By contrast, de-energizers operate like “black holes” in an organization of people—aka individuals who suck the energy out of an environment, says Dr. Cameron. Typically, these people are resistant to helping or supporting others and have a negative outlook, “which can slow the pace of change and growth and the generation of ideas,” says Patty de Vries, Chief Experience Officer at wellbeing consultancy Living Well USA.
But because energy is contagious, whether positive or negative, it can sometimes be tough to sense where it’s originating. Oftentimes, in a work context, people in leadership roles have an outsize impact on the energy dynamic, which is why “a leader's positive energy is the single most powerful predictor of organizational performance,” says Dr. Cameron. Regardless of your status in any team or group, though, your energy can play a motivating or demotivating role, depending on how it’s perceived relationally, and that can have a ripple effect for the group’s collective vibe.
How to tell whether you’re supporting or detracting from the energy of a group
The surest way to consider your energetic effect on a group is to ask others within it the question that researchers ask, says Dr. Seppälä: “When you interact with X person [in this case, you], how does it impact your energy level?” (Or, if you suspect folks won’t tell you the truth, have a trusted friend ask others how they typically respond to your energy and report back.) The more people who say they feel positive, inspired, or uplifted after an interaction with you, the more likely it is that you’re an energizer, and vice versa for a de-energizer.
Similarly, you can scan for peoples’ real-time reactions to your vibe. “If people respond to your energy by perking up and seeming more alert, smiling more, or complaining less, then you are likely an energizer,” says Kanter. “If you can make them feel empowered to do more than they thought they could, you are an energizer. And if you can inspire them to work toward a big dream, then you are an energizer-leader.” By contrast, the exact opposite happens in the presence of a de-energizer: People around you might shrink in their seats when you speak or ask something of them, or they might leave a meeting feeling defeated and drained, rather than excited about a project, says De Vries.

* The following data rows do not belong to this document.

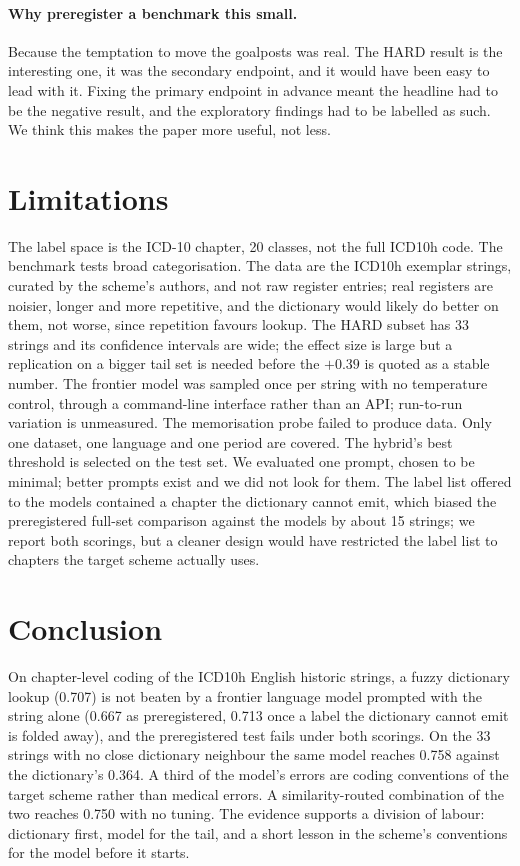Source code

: \documentclass[11pt]{article}
\begin{document}
\paragraph{Why preregister a benchmark this small.} Because the temptation to move the goalposts was real. The HARD result is the interesting one, it was the secondary endpoint, and it would have been easy to lead with it. Fixing the primary endpoint in advance meant the headline had to be the negative result, and the exploratory findings had to be labelled as such. We think this makes the paper more useful, not less.

\section{Limitations}

The label space is the ICD-10 chapter, 20 classes, not the full ICD10h code. The benchmark tests broad categorisation. The data are the ICD10h exemplar strings, curated by the scheme's authors, and not raw register entries; real registers are noisier, longer and more repetitive, and the dictionary would likely do better on them, not worse, since repetition favours lookup. The HARD subset has 33 strings and its confidence intervals are wide; the effect size is large but a replication on a bigger tail set is needed before the $+0.39$ is quoted as a stable number. The frontier model was sampled once per string with no temperature control, through a command-line interface rather than an API; run-to-run variation is unmeasured. The memorisation probe failed to produce data. Only one dataset, one language and one period are covered. The hybrid's best threshold is selected on the test set. We evaluated one prompt, chosen to be minimal; better prompts exist and we did not look for them. The label list offered to the models contained a chapter the dictionary cannot emit, which biased the preregistered full-set comparison against the models by about 15 strings; we report both scorings, but a cleaner design would have restricted the label list to chapters the target scheme actually uses.

\section{Conclusion}

On chapter-level coding of the ICD10h English historic strings, a fuzzy dictionary lookup (0.707) is not beaten by a frontier language model prompted with the string alone (0.667 as preregistered, 0.713 once a label the dictionary cannot emit is folded away), and the preregistered test fails under both scorings. On the 33 strings with no close dictionary neighbour the same model reaches 0.758 against the dictionary's 0.364. A third of the model's errors are coding conventions of the target scheme rather than medical errors. A similarity-routed combination of the two reaches 0.750 with no tuning. The evidence supports a division of labour: dictionary first, model for the tail, and a short lesson in the scheme's conventions for the model before it starts.
\end{document}
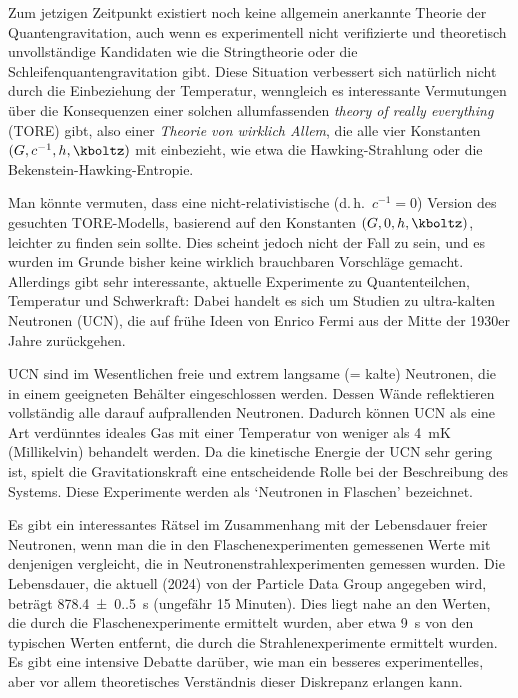 
\newpage {}
\label{sec:1011}

Zum jetzigen Zeitpunkt existiert noch keine allgemein anerkannte Theorie der Quantengravitation, auch wenn es experimentell nicht verifizierte und theoretisch unvollständige Kandidaten wie die Stringtheorie oder die Schleifenquantengravitation gibt. Diese Situation verbessert sich natürlich nicht durch die Einbeziehung der Temperatur, wenngleich es interessante Vermutungen über die Konsequenzen einer solchen allumfassenden \emph{theory of really everything} (TORE) gibt, also einer \emph{Theorie von wirklich Allem}, die alle vier Konstanten $(G, c^{-1}, h, \kboltz)$ mit einbezieht, wie etwa die Hawking-Strahlung oder die Bekenstein-Hawking-Entropie.

Man könnte vermuten, dass eine nicht-relativistische (d.\,h.\ $c^{-1}=0$) Version des gesuchten TORE-Modells, basierend auf den Konstanten $(G,0,h,\kboltz)$, leichter zu finden sein sollte. Dies scheint jedoch nicht der Fall zu sein, und es wurden im Grunde bisher keine wirklich brauchbaren Vorschläge gemacht. Allerdings gibt sehr interessante, aktuelle Experimente zu Quantenteilchen, Temperatur und Schwerkraft: Dabei handelt es sich um Studien zu ultra-kalten Neutronen (UCN), die auf frühe Ideen von Enrico Fermi aus der Mitte der 1930er Jahre zurückgehen.

UCN sind im Wesentlichen freie und extrem langsame (= kalte) Neutronen, die in einem geeigneten Behälter eingeschlossen werden. Dessen Wände reflektieren vollständig alle darauf aufprallenden Neutronen. Dadurch können UCN als eine Art verdünntes ideales Gas mit einer Temperatur von weniger als \qty{4}{\milli\kelvin} (Millikelvin) behandelt werden. Da die kinetische Energie der UCN sehr gering ist, spielt die Gravitationskraft eine entscheidende Rolle bei der Beschreibung des Systems. Diese Experimente werden als \enquote*{Neutronen in Flaschen} bezeichnet.

Es gibt ein interessantes Rätsel im Zusammenhang mit der Lebensdauer freier Neutronen, wenn man die in den Flaschenexperimenten gemessenen Werte mit denjenigen vergleicht, die in Neutronenstrahlexperimenten gemessen wurden. Die Lebensdauer, die aktuell (2024) von der Particle Data Group angegeben wird, beträgt \qty{878.4(0.5)}{\second} (ungefähr 15 Minuten). Dies liegt nahe an den Werten, die durch die Flaschenexperimente ermittelt wurden, aber etwa \qty{9}{\second} von den typischen Werten entfernt, die durch die Strahlenexperimente ermittelt wurden. Es gibt eine intensive Debatte darüber, wie man ein besseres experimentelles, aber vor allem theoretisches Verständnis dieser Diskrepanz erlangen kann.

Though a positive energizer does not necessarily have to appear bubbly or charismatic, it’s typically the case that they'll be the “first to volunteer to help out or jump in with a solution to a problem that is getting people down,” says Kanter. “And in social settings, a positive energizer is someone who tends to raise everyone’s spirits.” So, if you can imagine a friend or coworker placing you into either of these buckets, it’s likely that you are, in fact, an energizing presence.
Why it’s important to be a source of positive relational energy
As a default, most people don’t set out to be seen as a negative person or a de-energizer—but it can happen “like a slow boil” in the absence of positive energy, says De Vries: “We don’t notice the many [unsupportive] habits that can infiltrate our personality over time, but we certainly have the ability to change course with simple strategies to reset our outlook and mindset.” And though other people in your surroundings can motivate that positive shift by way of sharing their own uplifting energy, it’s not necessary to wait for that to happen.
Plus, being an originating source of positive energy can have a whole host of benefits—not just for the people with whom you share that relational energy, but for you, too. “Positive energizers attract and mobilize other energizers,” says Dr. Cameron. In a workplace setting, that translates into helping the people around them to be more motivated and engaged, which can, again, lead to better workplace performance. But at the same time, research has also found that positive energizers are, themselves, higher performers.
Largely, that’s because, unlike physical energy or mental energy, positive relational energy doesn’t diminish with use; it expands. “When you’re a positive energizer, it will also boost your own energy,” says Dr. Seppälä. “It helps fill your cup and regenerate you when you ‘energize’ others.” That effect just makes it all the more likely that you'll continue to lift up people in your wake, which can, in turn, inspire others to do the same, forming an upward spiral of good vibes.